• _WHAT YOU SHOULD DO_
Nothing but the lines from the start of the entries below through the line containing "RRF sees ranks." should appear in the answer, copied exactly and free of pictures.
________________________
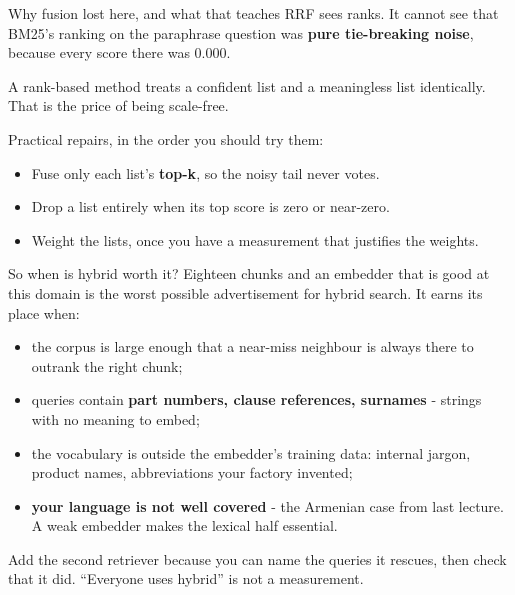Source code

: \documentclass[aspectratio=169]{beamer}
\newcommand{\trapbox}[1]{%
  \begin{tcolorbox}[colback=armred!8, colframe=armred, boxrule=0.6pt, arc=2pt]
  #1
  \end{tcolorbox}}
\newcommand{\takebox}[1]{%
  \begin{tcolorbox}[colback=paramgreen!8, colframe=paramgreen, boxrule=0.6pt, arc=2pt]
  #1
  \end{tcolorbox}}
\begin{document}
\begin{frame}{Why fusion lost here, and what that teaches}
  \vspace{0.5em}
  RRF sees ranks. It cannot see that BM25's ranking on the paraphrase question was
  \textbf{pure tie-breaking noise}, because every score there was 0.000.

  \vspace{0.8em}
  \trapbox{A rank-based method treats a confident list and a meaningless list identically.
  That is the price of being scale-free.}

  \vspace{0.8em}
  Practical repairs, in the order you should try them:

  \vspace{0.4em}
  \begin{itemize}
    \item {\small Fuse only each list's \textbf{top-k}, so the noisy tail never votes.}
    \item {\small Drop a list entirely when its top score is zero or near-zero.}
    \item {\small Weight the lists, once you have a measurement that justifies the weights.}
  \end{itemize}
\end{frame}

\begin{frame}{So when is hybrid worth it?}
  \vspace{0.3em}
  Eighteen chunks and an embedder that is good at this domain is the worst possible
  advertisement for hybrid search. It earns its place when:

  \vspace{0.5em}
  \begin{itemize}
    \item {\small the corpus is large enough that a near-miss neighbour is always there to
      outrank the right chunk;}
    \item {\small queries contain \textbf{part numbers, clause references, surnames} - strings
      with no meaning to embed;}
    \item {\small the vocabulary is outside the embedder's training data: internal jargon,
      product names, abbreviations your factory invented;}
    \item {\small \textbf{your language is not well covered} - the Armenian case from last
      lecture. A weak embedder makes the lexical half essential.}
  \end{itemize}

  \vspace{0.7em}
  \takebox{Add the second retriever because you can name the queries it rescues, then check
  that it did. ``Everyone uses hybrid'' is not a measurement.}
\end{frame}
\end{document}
________________________
• _REPLY TO THE EXERCISE_
Source code

: \documentclass[aspectratio=169]{beamer}
\newcommand{\trapbox}[1]{%
  \begin{tcolorbox}[colback=armred!8, colframe=armred, boxrule=0.6pt, arc=2pt]
  #1
  \end{tcolorbox}}
\newcommand{\takebox}[1]{%
  \begin{tcolorbox}[colback=paramgreen!8, colframe=paramgreen, boxrule=0.6pt, arc=2pt]
  #1
  \end{tcolorbox}}
\begin{document}
\begin{frame}{Why fusion lost here, and what that teaches}
  \vspace{0.5em}
  RRF sees ranks. It cannot see that BM25's ranking on the paraphrase question was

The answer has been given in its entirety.